Russia to hold talks with Belarus amid fears of new attack on Kyiv

Heavy fighting continues in eastern Ukraine as engineers battle to restore power supplies

Rescue workers at an apartment block that was damaged by Russian bombardment in the southern Ukrainian city of Mykolaiv. Photograph: Finbarr O’Reilly/The New York Times
Rescue workers at an apartment block that was damaged by Russian bombardment in the southern Ukrainian city of Mykolaiv. Photograph: Finbarr O’Reilly/The New York Times

Russian president Vladimir Putin plans to hold talks with Belarusian leader Alexander Lukashenko on Monday amid growing concern that the Kremlin wants to use its neighbour’s territory to reopen a northern front against Ukraine and launch a new ground attack on Kyiv.

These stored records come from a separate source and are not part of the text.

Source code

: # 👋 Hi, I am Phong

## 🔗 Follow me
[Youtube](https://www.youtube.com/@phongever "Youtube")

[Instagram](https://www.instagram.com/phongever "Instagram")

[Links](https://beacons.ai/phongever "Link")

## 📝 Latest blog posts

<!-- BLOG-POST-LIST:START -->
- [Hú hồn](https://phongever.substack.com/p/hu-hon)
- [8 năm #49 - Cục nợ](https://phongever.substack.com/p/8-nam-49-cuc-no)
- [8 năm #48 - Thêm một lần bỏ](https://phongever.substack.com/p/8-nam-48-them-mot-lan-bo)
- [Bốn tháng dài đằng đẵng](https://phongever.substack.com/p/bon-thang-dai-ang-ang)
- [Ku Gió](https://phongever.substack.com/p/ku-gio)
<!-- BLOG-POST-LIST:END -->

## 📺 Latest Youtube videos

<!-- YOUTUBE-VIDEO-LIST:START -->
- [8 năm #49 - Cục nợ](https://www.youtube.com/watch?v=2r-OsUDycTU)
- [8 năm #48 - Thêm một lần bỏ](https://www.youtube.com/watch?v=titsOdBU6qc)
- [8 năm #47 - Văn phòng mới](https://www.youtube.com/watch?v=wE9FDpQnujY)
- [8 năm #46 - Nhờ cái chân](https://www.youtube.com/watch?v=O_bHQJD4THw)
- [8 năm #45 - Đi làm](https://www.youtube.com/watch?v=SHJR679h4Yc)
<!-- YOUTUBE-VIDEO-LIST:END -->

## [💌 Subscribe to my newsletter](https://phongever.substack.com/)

Heavy fighting continued in eastern Ukraine over the weekend as engineers restored electricity supplies to millions of people who were left without power when Russia fired dozens of missiles at power stations and other infrastructure on Friday.

Mr Putin, his defence chief Sergei Shoigu and other Russian ministers are expected in Minsk on Monday to meet their Belarusian counterparts, three days after Mr Putin gathered his senior officers to discuss “each operational direction” in Ukraine and “hear (their) proposals on our immediate and medium-term actions”.

Serhiy Naev, commander of the joint forces of the Ukrainian military, said on Sunday that during the Minsk meeting Mr Putin and Mr Lukashenko would discuss “issues of further aggression against Ukraine and greater involvement of the armed forces of Belarus in the operation against Ukraine…in particular, in our opinion, on land.”

READ SOME MORE

Moscow’s troops attacked northern Ukraine from Belarus at the start of the all-out invasion in February, and Kyiv says Russia continues to use its neighbour’s air bases and airspace to launch missile and drone attacks on Ukrainian cities and infrastructure.

Mr Lukashenko claims, without offering evidence, that Belarus is under threat from Ukraine and from its Nato neighbours Poland and Lithuania, and in October he announced that his country would host a joint group of Belarusian and Russian forces. Moscow said 9,000 of its servicemen, 170 tanks and 200 armoured vehicles would join the formation.

The Belarusian dictator, who has run his country since 1994, is deeply reliant on Russian support since huge opposition protests threatened his regime in 2020, leading to a brutal crackdown on his critics. It is not clear, however, whether Mr Lukashenko is ready to order his military to attack Ukraine, or whether all its units would obey such an order.

Senior Ukrainian commander Andriy Kovalchuk told Sky News that his country’s forces “foresee” a new Russian offensive from the north, south and east. “We are considering a possible offensive from Belarus at the end of February, maybe later…We are preparing for it. We are investigating. We look at where they accumulate strength and means. We are preparing,” he said.

Kyiv is only about 150km from the Belarusian border, and Russia’s attack from that direction in February led to weeks of heavy fighting in commuter towns north of the capital such as Bucha and Irpin, where mass graves and alleged atrocities came to light after the invasion force was driven back into Belarus in early April.

In an interview with the Economist, Gen Valeriy Zaluzhnyi, the head of Ukraine’s armed forces, said a “very important strategic task for us is to create reserves and prepare for the war, which may take place in February, at best in March, and at worst at the end of January. It may start not in Donbas, but in the direction of Kyiv, in the direction of Belarus”.

“Russians are preparing some 200,000 fresh troops. I have no doubt they will have another go at Kyiv,” he added.

Officials in the Russian city of Belgorod near Ukraine’s eastern border said one person was killed and several injured by a rocket fired from Ukrainian territory on Sunday.

Ukraine said Russia fired 76 missiles at its cities and national grid on Friday, 60 of which were shot down. The strikes caused major blackouts, but Kyiv said that by Saturday night power had been restored to some six million people.